**Aim of the exercise**
Would you transcribe exactly the lines from the beginning of the records below through the line with "Some of my main", both included, omitting the pictures?

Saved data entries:
────────

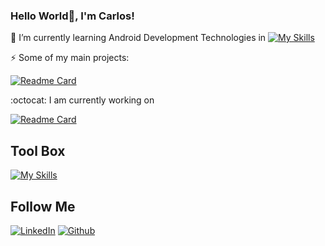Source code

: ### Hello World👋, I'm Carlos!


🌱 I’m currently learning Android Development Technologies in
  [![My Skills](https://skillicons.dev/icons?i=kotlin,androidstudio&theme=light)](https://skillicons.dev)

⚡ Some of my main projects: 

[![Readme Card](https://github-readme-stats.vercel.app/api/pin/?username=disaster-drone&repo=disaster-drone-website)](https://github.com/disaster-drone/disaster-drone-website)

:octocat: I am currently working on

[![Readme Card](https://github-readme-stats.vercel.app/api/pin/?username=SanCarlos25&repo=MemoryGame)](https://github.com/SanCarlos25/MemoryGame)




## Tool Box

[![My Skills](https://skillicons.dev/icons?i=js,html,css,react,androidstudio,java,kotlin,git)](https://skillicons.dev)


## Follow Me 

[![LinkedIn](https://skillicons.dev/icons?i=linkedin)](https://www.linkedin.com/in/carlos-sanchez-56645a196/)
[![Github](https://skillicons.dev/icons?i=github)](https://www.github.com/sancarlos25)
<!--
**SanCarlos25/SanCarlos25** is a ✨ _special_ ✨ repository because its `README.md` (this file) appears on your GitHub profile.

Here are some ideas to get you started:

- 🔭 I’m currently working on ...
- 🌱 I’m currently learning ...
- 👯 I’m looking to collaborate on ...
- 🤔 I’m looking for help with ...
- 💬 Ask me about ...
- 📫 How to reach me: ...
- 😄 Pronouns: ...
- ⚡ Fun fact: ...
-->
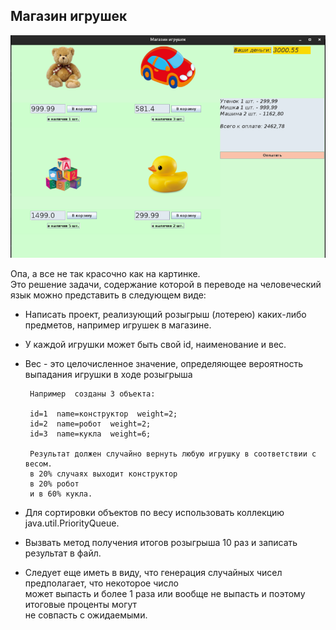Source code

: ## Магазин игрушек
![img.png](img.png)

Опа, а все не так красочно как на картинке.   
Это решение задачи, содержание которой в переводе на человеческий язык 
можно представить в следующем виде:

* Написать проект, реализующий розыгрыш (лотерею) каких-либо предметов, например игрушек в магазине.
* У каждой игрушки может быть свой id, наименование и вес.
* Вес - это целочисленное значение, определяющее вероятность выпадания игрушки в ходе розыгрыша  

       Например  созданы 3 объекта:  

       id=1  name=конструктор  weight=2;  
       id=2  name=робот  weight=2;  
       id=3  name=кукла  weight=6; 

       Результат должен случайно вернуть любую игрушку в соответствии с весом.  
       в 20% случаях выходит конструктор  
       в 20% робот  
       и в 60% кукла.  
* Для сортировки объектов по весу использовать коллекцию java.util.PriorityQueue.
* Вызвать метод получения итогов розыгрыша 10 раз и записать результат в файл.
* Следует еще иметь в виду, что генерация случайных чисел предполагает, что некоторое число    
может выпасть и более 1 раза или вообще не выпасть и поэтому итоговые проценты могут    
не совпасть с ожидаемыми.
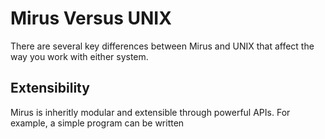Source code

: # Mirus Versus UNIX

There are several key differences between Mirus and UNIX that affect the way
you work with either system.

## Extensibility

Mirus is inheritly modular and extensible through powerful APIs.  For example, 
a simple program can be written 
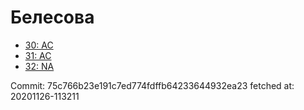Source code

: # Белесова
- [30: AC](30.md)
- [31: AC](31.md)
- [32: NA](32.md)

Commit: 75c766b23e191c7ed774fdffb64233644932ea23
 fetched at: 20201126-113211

────────

**Your response**
Source code

: ### Hello World👋, I'm Carlos!


🌱 I’m currently learning Android Development Technologies in
  [![My Skills](https://skillicons.dev/icons?i=kotlin,androidstudio&theme=light)](https://skillicons.dev)

⚡ Some of my main projects: 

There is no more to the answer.